Segment Start: Provided records

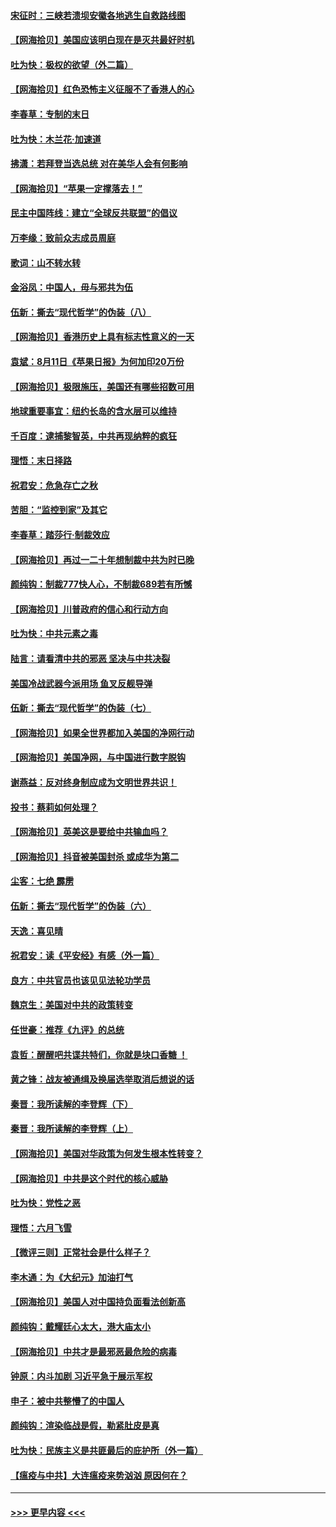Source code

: #### [宋征时：三峡若溃坝安徽各地逃生自救路线图](../pages/nsc993/n12332450.md?t=08151851) 
#### [【网海拾贝】美国应该明白现在是灭共最好时机](../pages/nsc993/n12332313.md?t=08151851) 
#### [吐为快：极权的欲望（外二篇）](../pages/nsc993/n12332089.md?t=08151851) 
#### [【网海拾贝】红色恐怖主义征服不了香港人的心](../pages/nsc993/n12329296.md?t=08151851) 
#### [李春草：专制的末日](../pages/nsc993/n12329079.md?t=08151851) 
#### [吐为快：木兰花‧加速道](../pages/nsc993/n12327366.md?t=08151851) 
#### [拂潇：若拜登当选总统 对在美华人会有何影响](../pages/nsc993/n12295996.md?t=08151851) 
#### [【网海拾贝】“苹果一定撑落去！”](../pages/nsc993/n12326784.md?t=08151851) 
#### [民主中国阵线：建立“全球反共联盟”的倡议](../pages/nsc993/n12324177.md?t=08151851) 
#### [万李缘：致前众志成员周庭](../pages/nsc993/n12324635.md?t=08151851) 
#### [歌词：山不转水转](../pages/nsc993/n12324599.md?t=08151851) 
#### [金浴凤：中国人，毋与邪共为伍](../pages/nsc993/n12324257.md?t=08151851) 
#### [伍新：撕去“现代哲学”的伪装（八）](../pages/nsc993/n12324188.md?t=08151851) 
#### [【网海拾贝】香港历史上具有标志性意义的一天](../pages/nsc993/n12324021.md?t=08151851) 
#### [袁斌：8月11日《苹果日报》为何加印20万份](../pages/nsc993/n12323955.md?t=08151851) 
#### [【网海拾贝】极限施压，美国还有哪些招数可用](../pages/nsc993/n12322512.md?t=08151851) 
#### [地球重要事宜：纽约长岛的含水层可以维持](../pages/nsc993/n12321844.md?t=08151851) 
#### [千百度：逮捕黎智英，中共再现纳粹的疯狂](../pages/nsc993/n12321777.md?t=08151851) 
#### [理悟：末日择路](../pages/nsc993/n12320812.md?t=08151851) 
#### [祝君安：危急存亡之秋](../pages/nsc993/n12320795.md?t=08151851) 
#### [苦胆：“监控到家”及其它](../pages/nsc993/n12320751.md?t=08151851) 
#### [李春草：踏莎行·制裁效应](../pages/nsc993/n12318290.md?t=08151851) 
#### [【网海拾贝】再过一二十年想制裁中共为时已晚](../pages/nsc993/n12318195.md?t=08151851) 
#### [颜纯钩：制裁777快人心，不制裁689若有所憾](../pages/nsc993/n12316912.md?t=08151851) 
#### [【网海拾贝】川普政府的信心和行动方向](../pages/nsc993/n12316673.md?t=08151851) 
#### [吐为快：中共元素之毒](../pages/nsc993/n12316547.md?t=08151851) 
#### [陆言：请看清中共的邪恶 坚决与中共决裂](../pages/nsc993/n12315784.md?t=08151851) 
#### [美国冷战武器今派用场 鱼叉反舰导弹](../pages/nsc993/n12316258.md?t=08151851) 
#### [伍新：撕去“现代哲学”的伪装（七）](../pages/nsc993/n12315846.md?t=08151851) 
#### [【网海拾贝】如果全世界都加入美国的净网行动](../pages/nsc993/n12315588.md?t=08151851) 
#### [【网海拾贝】美国净网，与中国进行数字脱钩](../pages/nsc993/n12312813.md?t=08151851) 
#### [谢燕益：反对终身制应成为文明世界共识！](../pages/nsc993/n12310465.md?t=08151851) 
#### [投书：蔡莉如何处理？](../pages/nsc993/n12310224.md?t=08151851) 
#### [【网海拾贝】英美这是要给中共输血吗？](../pages/nsc993/n12307646.md?t=08151851) 
#### [【网海拾贝】抖音被美国封杀 或成华为第二](../pages/nsc993/n12305277.md?t=08151851) 
#### [尘客：七绝 霹雳](../pages/nsc993/n12304053.md?t=08151851) 
#### [伍新：撕去“现代哲学”的伪装（六）](../pages/nsc993/n12303243.md?t=08151851) 
#### [天逸：喜见晴](../pages/nsc993/n12303226.md?t=08151851) 
#### [祝君安：读《平安经》有感（外一篇）](../pages/nsc993/n12303170.md?t=08151851) 
#### [良方：中共官员也该见见法轮功学员](../pages/nsc993/n12302985.md?t=08151851) 
#### [魏京生：美国对中共的政策转变](../pages/nsc993/n12302929.md?t=08151851) 
#### [任世豪：推荐《九评》的总统](../pages/nsc993/n12302838.md?t=08151851) 
#### [袁哲：醒醒吧共谍共特们，你就是块口香糖 ！](../pages/nsc993/n12302678.md?t=08151851) 
#### [黄之锋：战友被通缉及换届选举取消后想说的话](../pages/nsc993/n12302681.md?t=08151851) 
#### [秦晋：我所读解的李登辉（下）](../pages/nsc993/n12302171.md?t=08151851) 
#### [秦晋：我所读解的李登辉（上）](../pages/nsc993/n12301979.md?t=08151851) 
#### [【网海拾贝】美国对华政策为何发生根本性转变？](../pages/nsc993/n12302091.md?t=08151851) 
#### [【网海拾贝】中共是这个时代的核心威胁](../pages/nsc993/n12300541.md?t=08151851) 
#### [吐为快：党性之恶](../pages/nsc993/n12300263.md?t=08151851) 
#### [理悟：六月飞雪](../pages/nsc993/n12300243.md?t=08151851) 
#### [【微评三则】正常社会是什么样子？](../pages/nsc993/n12300228.md?t=08151851) 
#### [李木通：为《大纪元》加油打气](../pages/nsc993/n12280363.md?t=08151851) 
#### [【网海拾贝】美国人对中国持负面看法创新高](../pages/nsc993/n12298720.md?t=08151851) 
#### [颜纯钩：戴耀廷心太大，港大庙太小](../pages/nsc993/n12297682.md?t=08151851) 
#### [【网海拾贝】中共才是最邪恶最危险的病毒](../pages/nsc993/n12296470.md?t=08151851) 
#### [钟原：内斗加剧 习近平急于展示军权](../pages/nsc993/n12292544.md?t=08151851) 
#### [申子：被中共整懵了的中国人](../pages/nsc993/n12291389.md?t=08151851) 
#### [颜纯钩：渲染临战是假，勒紧肚皮是真](../pages/nsc993/n12290945.md?t=08151851) 
#### [吐为快：民族主义是共匪最后的庇护所（外一篇）](../pages/nsc993/n12290887.md?t=08151851) 
#### [【瘟疫与中共】大连瘟疫来势汹汹 原因何在？](../pages/nsc993/n12287474.md?t=08151851) 

----
#### [ >>> 更早内容 <<< ](../indexes/nsc993-earlier.md)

Segment End: Provided records

• **Exercise goal**
Where the listing above has a line with "#### [任世豪：推荐《九", start there, and output every line exactly through the line with "#### [黄之锋：战友被通", which is also included.

• **Result of this task**
#### [任世豪：推荐《九评》的总统](../pages/nsc993/n12302838.md?t=08151851) 
#### [袁哲：醒醒吧共谍共特们，你就是块口香糖 ！](../pages/nsc993/n12302678.md?t=08151851) 
#### [黄之锋：战友被通缉及换届选举取消后想说的话](../pages/nsc993/n12302681.md?t=08151851) 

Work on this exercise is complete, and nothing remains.